The promenade takes place in ten locations where audience follows the path, which is laid by salt and is guarded by the mine safety signs, which became the integral part of the landscape. They are guided by the children - 'actors' from Novgorodske, who play themselves, alongside the destroyed apartment to the basement shelter, to the future museum of the town and to the performance space of personal stories, poetry and songs. The journey continues in the virtual room where the footage from Novgorodske coexists with the video message from Unknown Friend, produced by Johannes Birringer.
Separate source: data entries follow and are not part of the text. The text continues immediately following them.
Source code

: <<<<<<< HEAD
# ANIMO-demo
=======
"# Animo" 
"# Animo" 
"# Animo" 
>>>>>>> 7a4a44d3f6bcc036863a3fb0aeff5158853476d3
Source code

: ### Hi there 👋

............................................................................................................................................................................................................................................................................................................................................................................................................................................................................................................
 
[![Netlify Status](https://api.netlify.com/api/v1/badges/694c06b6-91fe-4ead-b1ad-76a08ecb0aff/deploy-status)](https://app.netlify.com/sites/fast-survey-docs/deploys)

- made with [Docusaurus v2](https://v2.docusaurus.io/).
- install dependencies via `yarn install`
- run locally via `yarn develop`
Johannes recalls his best Christmas experience as being once completely alone in the cinema in Chicago.

The curtain opens into the next room - an improvised cabaret where the singer Esmira Hasanova performs all-time hit New York New York. From dreamed New York the audience is transferred to the local club New York. Champagne and disco ball, the small dancing stage and video recording of the popular anthem to Novgorodske sang by the retired miner, create a charming hideaway into the outdated culture of the Soviet past, only to be interrupted by the hard facts. The heavy industry of Donbass pose the additional danger to plug the entire region into ecological catastrophe if anything go wrong. Rather humorously audience is told the story about the very recognisable feature of Novgorodske town - the unforgettable smell of phenol plant, which is the main employer. The spoken text is supported by the presentation of the real object in a jar - naftalina industrial with it's overwhelming odour.

The audience is gradually immersed into industrial culture of the East. The video clips of deteriorating mines serve as the backdrop for the marching children to the glorifying tune about the mining industry. They take audience further to the 'mine' to listen to the audio recording of the workers. The narrative is set in Toretsk - the miner town at the frontline. The sound of serene and smoke is pushing the audience to the next location - the shelter of the Avdiivka Coke and Chemicals Plant ( owned by notorious Ukrainian oligarch Renat Axmetov). The plant has the only proper bomb shelter in town and was used to provide home for the all inhabitants of Avdiivka at the time of heavy shelling, including cats and dogs. The story of survival and the fight to keep the business afloat is told by the plant's director Musa Magomedov. Performance ends up with the song Cheap Dramas, picked up by children to sing along to the guitar, which is their favourite pastime. There is still a surprise for the audience at the end: tea, regional food and final song composed by the participant Kiril Demyanov. The children always wonder why it is so difficult for adults to believe in something good, to trust and to make piece.